[Saved entries]
Start of Block

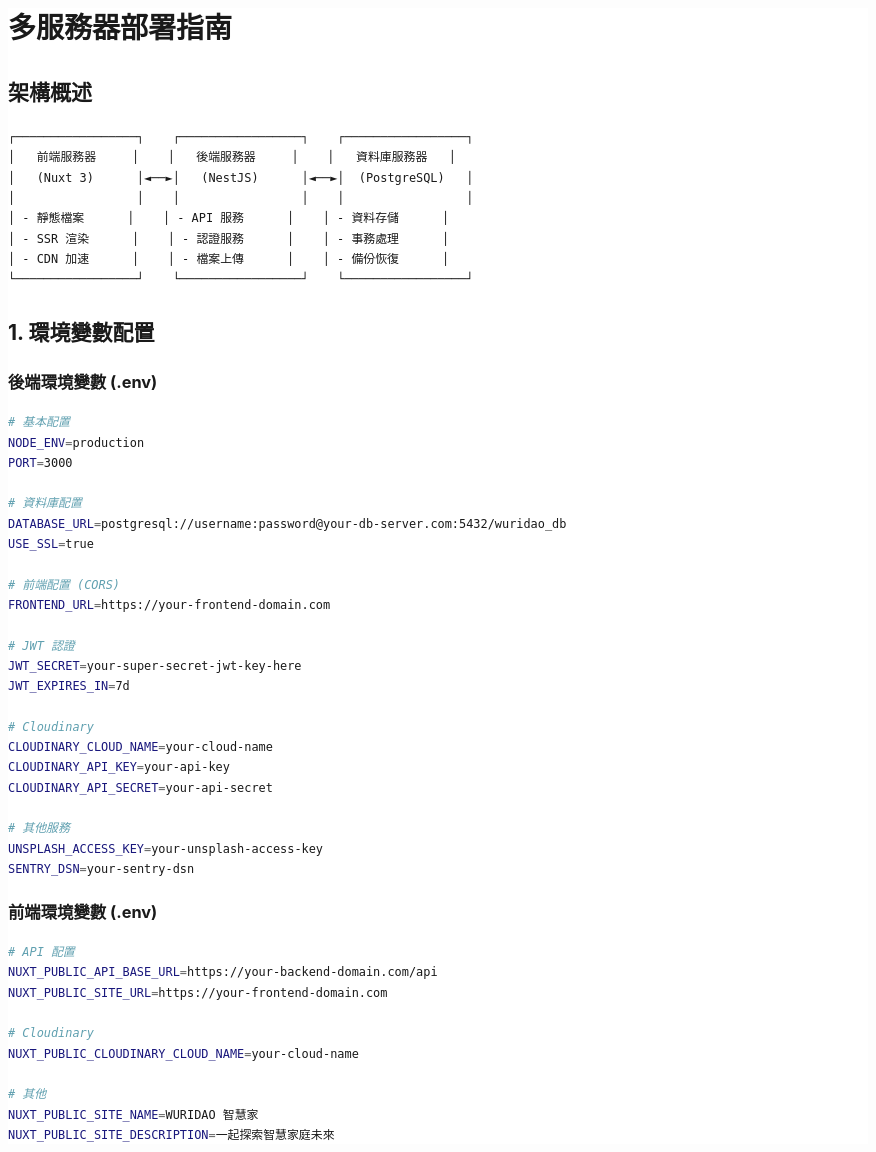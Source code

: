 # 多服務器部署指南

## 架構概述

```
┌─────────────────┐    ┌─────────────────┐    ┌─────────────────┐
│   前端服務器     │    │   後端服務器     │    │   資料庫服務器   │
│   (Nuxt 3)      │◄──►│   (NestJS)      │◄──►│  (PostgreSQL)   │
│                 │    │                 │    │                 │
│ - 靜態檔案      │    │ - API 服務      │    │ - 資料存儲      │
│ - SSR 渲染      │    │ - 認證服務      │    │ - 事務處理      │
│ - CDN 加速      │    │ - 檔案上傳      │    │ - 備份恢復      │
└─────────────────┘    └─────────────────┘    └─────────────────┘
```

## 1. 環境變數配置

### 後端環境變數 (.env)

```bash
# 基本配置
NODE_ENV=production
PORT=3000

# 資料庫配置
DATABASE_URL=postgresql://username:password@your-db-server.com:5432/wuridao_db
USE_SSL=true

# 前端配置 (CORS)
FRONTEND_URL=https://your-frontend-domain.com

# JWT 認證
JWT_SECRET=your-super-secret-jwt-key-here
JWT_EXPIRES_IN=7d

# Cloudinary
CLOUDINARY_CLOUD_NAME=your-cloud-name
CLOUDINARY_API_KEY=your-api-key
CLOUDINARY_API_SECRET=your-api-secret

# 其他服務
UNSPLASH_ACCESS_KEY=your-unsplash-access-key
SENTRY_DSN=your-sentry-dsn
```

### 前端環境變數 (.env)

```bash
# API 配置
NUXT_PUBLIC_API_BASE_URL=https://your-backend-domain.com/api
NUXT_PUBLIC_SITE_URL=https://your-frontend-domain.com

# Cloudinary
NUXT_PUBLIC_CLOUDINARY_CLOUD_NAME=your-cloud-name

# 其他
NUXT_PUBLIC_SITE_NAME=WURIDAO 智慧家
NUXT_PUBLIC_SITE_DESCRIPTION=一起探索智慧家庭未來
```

End of Block
Start of Block

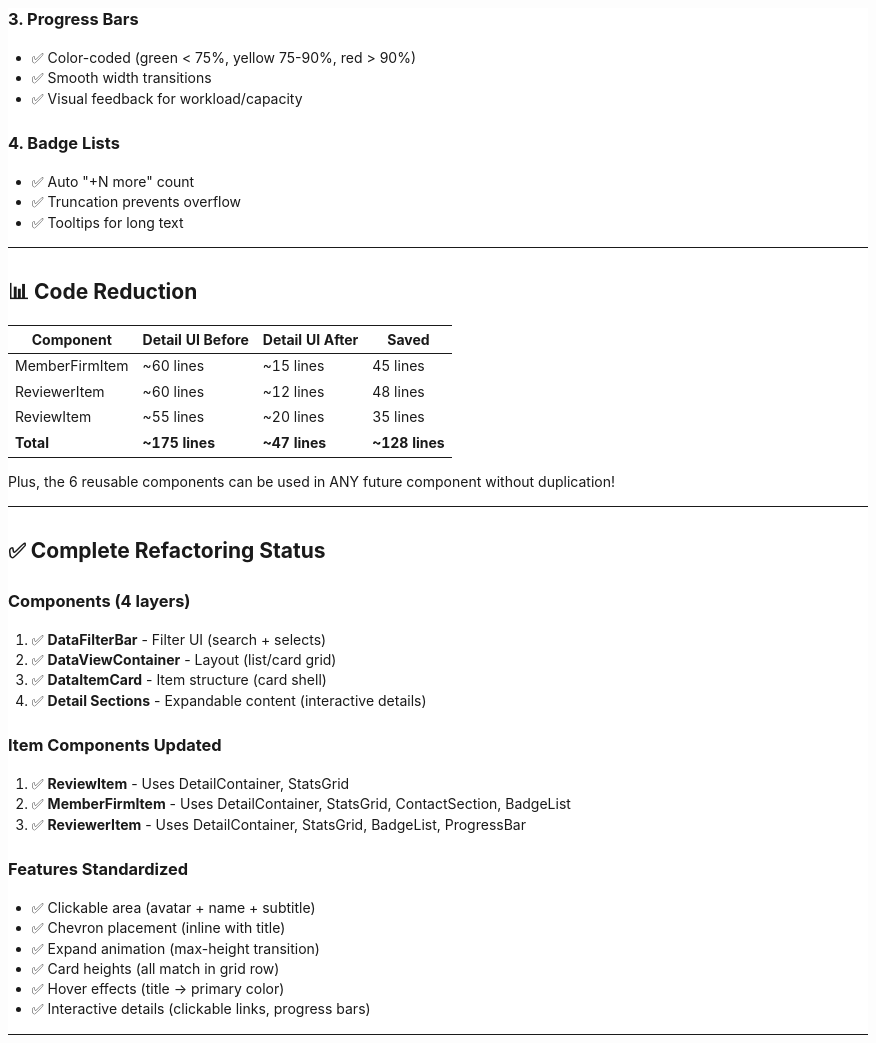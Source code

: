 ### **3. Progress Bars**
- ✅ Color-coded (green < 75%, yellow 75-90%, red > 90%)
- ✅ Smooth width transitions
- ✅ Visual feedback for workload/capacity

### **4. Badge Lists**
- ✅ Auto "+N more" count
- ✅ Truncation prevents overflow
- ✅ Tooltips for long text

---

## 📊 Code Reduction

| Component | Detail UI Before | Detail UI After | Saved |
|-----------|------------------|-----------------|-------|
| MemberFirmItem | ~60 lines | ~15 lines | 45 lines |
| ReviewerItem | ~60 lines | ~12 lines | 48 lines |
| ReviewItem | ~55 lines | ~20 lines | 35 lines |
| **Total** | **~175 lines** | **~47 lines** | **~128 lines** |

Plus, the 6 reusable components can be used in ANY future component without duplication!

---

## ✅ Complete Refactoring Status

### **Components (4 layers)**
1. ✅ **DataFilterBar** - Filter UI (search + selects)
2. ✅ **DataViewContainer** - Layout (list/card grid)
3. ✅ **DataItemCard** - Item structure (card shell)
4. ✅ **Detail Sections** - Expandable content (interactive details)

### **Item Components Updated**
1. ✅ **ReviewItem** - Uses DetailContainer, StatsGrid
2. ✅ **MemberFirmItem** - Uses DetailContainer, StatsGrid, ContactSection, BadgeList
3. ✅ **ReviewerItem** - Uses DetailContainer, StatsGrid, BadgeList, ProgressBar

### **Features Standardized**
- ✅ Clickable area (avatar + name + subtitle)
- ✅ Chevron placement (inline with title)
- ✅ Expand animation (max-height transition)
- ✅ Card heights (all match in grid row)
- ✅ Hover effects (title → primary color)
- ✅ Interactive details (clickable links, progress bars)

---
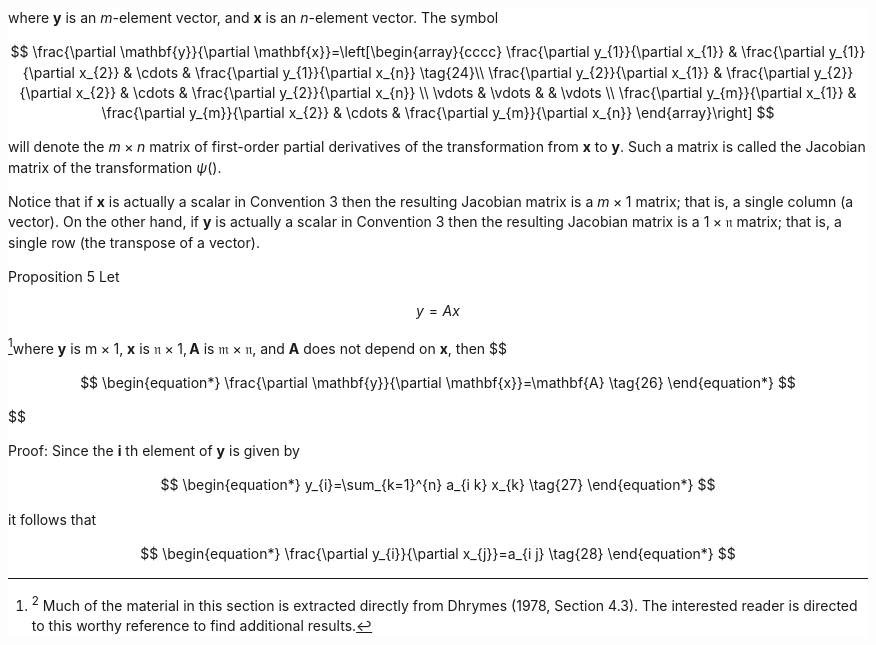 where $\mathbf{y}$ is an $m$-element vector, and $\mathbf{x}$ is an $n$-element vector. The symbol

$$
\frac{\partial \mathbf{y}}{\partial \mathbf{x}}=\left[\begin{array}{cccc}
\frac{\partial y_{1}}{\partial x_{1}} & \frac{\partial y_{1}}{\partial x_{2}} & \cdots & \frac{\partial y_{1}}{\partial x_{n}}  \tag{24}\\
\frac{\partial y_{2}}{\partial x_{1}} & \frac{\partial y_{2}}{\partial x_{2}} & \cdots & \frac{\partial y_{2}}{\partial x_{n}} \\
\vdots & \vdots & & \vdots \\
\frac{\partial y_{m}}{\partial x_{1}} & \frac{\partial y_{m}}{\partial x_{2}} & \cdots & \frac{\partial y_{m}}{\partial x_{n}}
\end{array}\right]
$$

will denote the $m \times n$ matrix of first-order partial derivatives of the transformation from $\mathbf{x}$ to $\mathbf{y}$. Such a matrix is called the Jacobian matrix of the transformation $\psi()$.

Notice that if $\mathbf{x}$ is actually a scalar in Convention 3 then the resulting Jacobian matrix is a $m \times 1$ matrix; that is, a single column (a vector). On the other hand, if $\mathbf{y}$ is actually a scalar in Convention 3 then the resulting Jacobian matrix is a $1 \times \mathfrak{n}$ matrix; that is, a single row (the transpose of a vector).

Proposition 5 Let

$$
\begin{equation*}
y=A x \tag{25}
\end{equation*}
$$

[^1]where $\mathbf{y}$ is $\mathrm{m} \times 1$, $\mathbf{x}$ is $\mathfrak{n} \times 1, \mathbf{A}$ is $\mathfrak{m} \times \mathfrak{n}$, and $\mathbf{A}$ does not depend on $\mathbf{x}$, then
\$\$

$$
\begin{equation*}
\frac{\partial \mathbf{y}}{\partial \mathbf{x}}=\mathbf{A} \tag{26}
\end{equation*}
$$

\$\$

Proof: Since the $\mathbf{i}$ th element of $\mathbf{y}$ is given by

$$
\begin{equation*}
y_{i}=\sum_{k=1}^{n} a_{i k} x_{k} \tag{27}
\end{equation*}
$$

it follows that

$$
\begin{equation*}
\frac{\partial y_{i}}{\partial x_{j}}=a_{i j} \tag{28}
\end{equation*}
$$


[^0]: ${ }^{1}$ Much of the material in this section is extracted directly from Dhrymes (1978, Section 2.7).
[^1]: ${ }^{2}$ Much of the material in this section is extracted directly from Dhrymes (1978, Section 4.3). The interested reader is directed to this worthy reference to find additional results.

End of Block

[Aim of the task]
Return each line of the entries that holds the string "Much".

[Answer to this problem]
[^0]: ${ }^{1}$ Much of the material in this section is extracted directly from Dhrymes (1978, Section 2.7).
[^1]: ${ }^{2}$ Much of the material in this section is extracted directly from Dhrymes (1978, Section 4.3). The interested reader is directed to this worthy reference to find additional results.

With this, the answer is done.